One of the most powerful features of HDF5 is its ability to compress data transparently. When you read a compressed dataset, the HDF5 library automatically decompresses it for you. This can lead to significant savings in storage space and faster I/O performance by reducing the amount of data that needs to be transferred from disk.

hdf5lib provides built-in support for gzip and szip compression natively, and additionally bundles a full suite of high-performance modern filter plugins. It also enables the HDF5 library’s dynamic filter mechanism, allowing users to leverage an even wider range of external compression algorithms at runtime.

Native Compression (gzip and szip)

hdf5lib bundles the zlib and libaec libraries, which provide the deflate (commonly known as gzip) and szip compression algorithms directly to the core HDF5 library. This means any package linking to hdf5lib can create and read these datasets out-of-the-box, with no extra configuration or plugin registration.

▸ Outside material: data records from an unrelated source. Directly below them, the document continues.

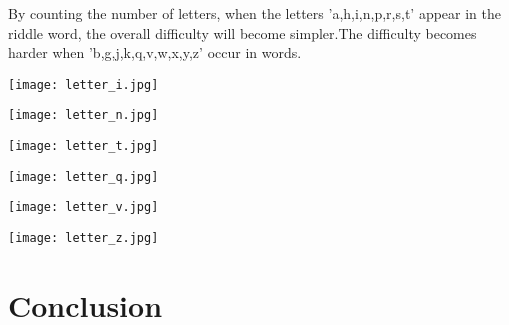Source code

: \documentclass{mcmthesis}
\begin{document}
By counting the number of letters, when the letters 'a,h,i,n,p,r,s,t' appear in the riddle word, the overall difficulty will become simpler.The difficulty becomes harder when 'b,g,j,k,q,v,w,x,y,z' occur in words.
\begin{figure*}[htbp] %
	\begin{minipage}[t]{0.33\linewidth} %
		\centering
		\texttt{[image: letter\_i.jpg]} %
	\end{minipage}%
	\begin{minipage}[t]{0.33\linewidth}
		\centering
		\texttt{[image: letter\_n.jpg]}
	\end{minipage}%
	\begin{minipage}[t]{0.33\linewidth}
		\centering
		\texttt{[image: letter\_t.jpg]}
	\end{minipage}
\end{figure*}
\begin{figure*}[htbp] %
	\begin{minipage}[t]{0.33\linewidth} %
		\centering
		\texttt{[image: letter\_q.jpg]} %
	\end{minipage}%
	\begin{minipage}[t]{0.33\linewidth}
		\centering
		\texttt{[image: letter\_v.jpg]}
	\end{minipage}%
	\begin{minipage}[t]{0.33\linewidth}
		\centering
		\texttt{[image: letter\_z.jpg]}
	\end{minipage}
\end{figure*}
\section{Conclusion}
\end{document}
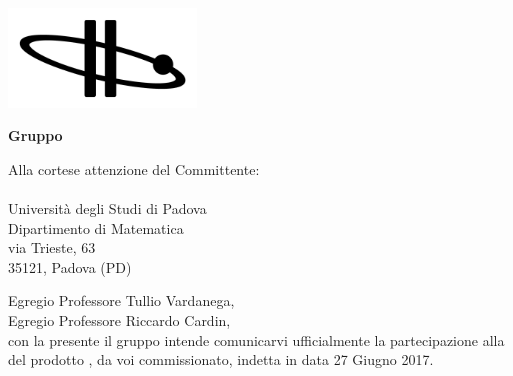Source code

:   
\begin{titlepage}
	
	\begin{center}
	 	
	\includegraphics[width=5cm]{../../modello/or-bit_bkg_minBorder.png} 
	\begin{Huge} 
	 	\textbf{Gruppo \GroupName{}}
	\end{Huge}
	\end{center}
	
	\vspace{1cm}
	\begin{large}
	\begin{flushright}
		Alla cortese attenzione del Committente: \\
		\Committente \\
		Università degli Studi di Padova \\
		Dipartimento di Matematica \\
		via Trieste, 63 \\
		35121, Padova (PD) 
		
		\vspace{0,3cm}
		
	
	\end{flushright}

	\vspace{1cm}
	
	Egregio Professore Tullio Vardanega,\\
	Egregio Professore Riccardo Cardin, \\
	
	con la presente il gruppo \GroupName{} intende comunicarvi ufficialmente la partecipazione alla \RA{} del prodotto \ProjectName{}, da voi commissionato, indetta in data 27 Giugno 2017.\\	
	

\end{large}
\end{titlepage}

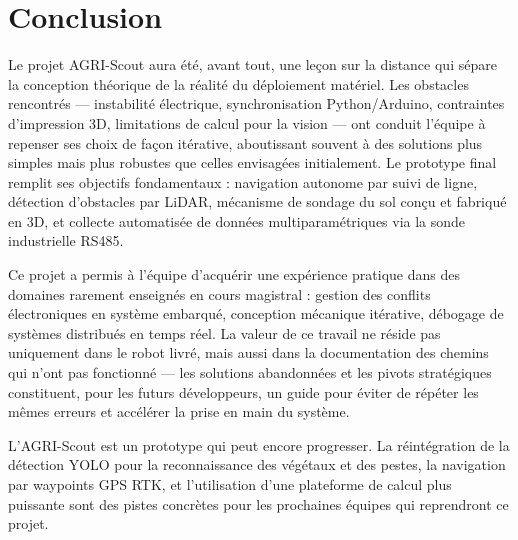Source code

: \section{Conclusion}

Le projet AGRI-Scout aura été, avant tout, une leçon sur la distance qui sépare la conception théorique de la réalité du déploiement matériel. Les obstacles rencontrés --- instabilité électrique, synchronisation Python/Arduino, contraintes d'impression 3D, limitations de calcul pour la vision --- ont conduit l'équipe à repenser ses choix de façon itérative, aboutissant souvent à des solutions plus simples mais plus robustes que celles envisagées initialement. Le prototype final remplit ses objectifs fondamentaux : navigation autonome par suivi de ligne, détection d'obstacles par LiDAR, mécanisme de sondage du sol conçu et fabriqué en 3D, et collecte automatisée de données multiparamétriques via la sonde industrielle RS485.

Ce projet a permis à l'équipe d'acquérir une expérience pratique dans des domaines rarement enseignés en cours magistral : gestion des conflits électroniques en système embarqué, conception mécanique itérative, débogage de systèmes distribués en temps réel. La valeur de ce travail ne réside pas uniquement dans le robot livré, mais aussi dans la documentation des chemins qui n'ont pas fonctionné --- les solutions abandonnées et les pivots stratégiques constituent, pour les futurs développeurs, un guide pour éviter de répéter les mêmes erreurs et accélérer la prise en main du système.

L'AGRI-Scout est un prototype qui peut encore progresser. La réintégration de la détection YOLO pour la reconnaissance des végétaux et des pestes, la navigation par waypoints GPS RTK, et l'utilisation d'une plateforme de calcul plus puissante sont des pistes concrètes pour les prochaines équipes qui reprendront ce projet.
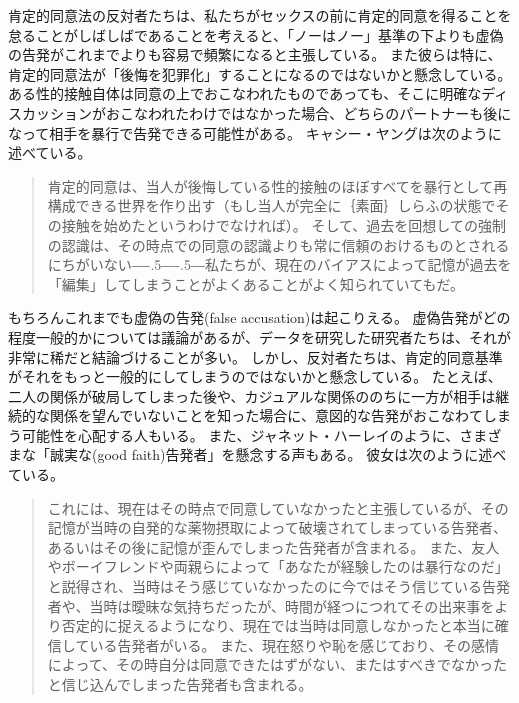 \documentclass[paper=a4,book,openany]{jlreq}
\def\DDASH{―\kern-.5\zw―\kern-.5\zw―} %
\begin{document}
肯定的同意法の反対者たちは、私たちがセックスの前に肯定的同意を得ることを怠ることがしばしばであることを考えると、「ノーはノー」基準の下よりも虚偽の告発がこれまでよりも容易で頻繁になると主張している。
また彼らは特に、肯定的同意法が「後悔を犯罪化」することになるのではないかと懸念している。
ある性的接触自体は同意の上でおこなわれたものであっても、そこに明確なディスカッションがおこなわれたわけではなかった場合、どちらのパートナーも後になって相手を暴行で告発できる可能性がある。
キャシー・ヤングは次のように述べている。

\begin{quote}
肯定的同意は、当人が後悔している性的接触のほぼすべてを暴行として再構成できる世界を作り出す（もし当人が完全に｛素面｝{しらふ}の状態でその接触を始めたというわけでなければ）。
そして、過去を回想しての強制の認識は、その時点での同意の認識よりも常に信頼のおけるものとされるにちがいない{\DDASH}私たちが、現在のバイアスによって記憶が過去を「編集」してしまうことがよくあることがよく知られていてもだ。
\citep{young15:_femin_want_us_defin_these}
\end{quote}

もちろんこれまでも虚偽の告発(false accusation)は起こりえる。
虚偽告発がどの程度一般的かについては議論があるが、データを研究した研究者たちは、それが非常に稀だと結論づけることが多い\citep{ferguson16:_asses_polic_class_sexual_assaul_repor}。
しかし、反対者たちは、肯定的同意基準がそれをもっと一般的にしてしまうのではないかと懸念している。
たとえば、二人の関係が破局してしまった後や、カジュアルな関係ののちに一方が相手は継続的な関係を望んでいないことを知った場合に、意図的な告発がおこなわてしまう可能性を心配する人もいる。
また、ジャネット・ハーレイのように、さまざまな「誠実な(good faith)告発者」を懸念する声もある。
彼女は次のように述べている。

\begin{quote}
これには、現在はその時点で同意していなかったと主張しているが、その記憶が当時の自発的な薬物摂取によって破壊されてしまっている告発者、あるいはその後に記憶が歪んでしまった告発者が含まれる。
また、友人やボーイフレンドや両親らによって「あなたが経験したのは暴行なのだ」と説得され、当時はそう感じていなかったのに今ではそう信じている告発者や、当時は曖昧な気持ちだったが、時間が経つにつれてその出来事をより否定的に捉えるようになり、現在では当時は同意しなかったと本当に確信している告発者がいる。
また、現在怒りや恥を感じており、その感情によって、その時自分は同意できたはずがない、またはすべきでなかったと信じ込んでしまった告発者も含まれる。
\citep[p.272]{halley16:_move_affir_consen}
\end{quote}
\end{document}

To create a compressed dataset, you must do two things:

Enable Chunking: Compression in HDF5 requires the data to be stored in “chunks.” You must define a chunk size for your dataset.
Set the Filter: You must add the deflate (or other) filter to the dataset creation property list.

C++ Example

The following Rcpp example demonstrates how to create a chunked and gzip-compressed dataset.

#include <Rcpp.h>
#include <hdf5.h>
#include <vector>

//' Create a compressed dataset
//'
//' @param filename Path to the HDF5 file.
//' @param dsetname Name of the dataset to create.
//' @export
// [[Rcpp::export]]
void create_compressed_dataset(std::string filename, std::string dsetname) {
    // Some sample data
    std::vector<int> data(1000, 42);
    hsize_t dims = { data.size() };

    // 1. Create the file and dataspace
    hid_t file_id = H5Fcreate(filename.c_str(), H5F_ACC_TRUNC, H5P_DEFAULT, H5P_DEFAULT);
    hid_t space_id = H5Screate_simple(1, dims, NULL);

    // 2. Create a dataset creation property list
    hid_t dcpl_id = H5Pcreate(H5P_DATASET_CREATE);

    // 3. Enable chunking (required for compression)
    hsize_t chunk_dims = { 100 };
    H5Pset_chunk(dcpl_id, 1, chunk_dims);

    // 4. Set the deflate (gzip) filter with compression level 6
    H5Pset_deflate(dcpl_id, 6);

    // 5. Create the dataset using the property list
    hid_t dset_id = H5Dcreate2(file_id, dsetname.c_str(), H5T_NATIVE_INT,
                                space_id, H5P_DEFAULT, dcpl_id, H5P_DEFAULT);

    // 6. Write the data
    H5Dwrite(dset_id, H5T_NATIVE_INT, H5S_ALL, H5S_ALL, H5P_DEFAULT, data.data());

    // 7. Clean up all resources
    H5Pclose(dcpl_id);
    H5Dclose(dset_id);
    H5Sclose(space_id);
    H5Fclose(file_id);
}

When you read this dataset back (using any HDF5-aware tool), the decompression will be handled automatically.

Bundled Filter Plugins

In addition to native GZIP and SZIP, hdf5lib bundles several high-performance filter plugins.

Initializing the Plugins (Best Practice)

To use the non-native plugins (everything except GZIP and SZIP), you must explicitly register them using the functions provided in hdf5lib.h.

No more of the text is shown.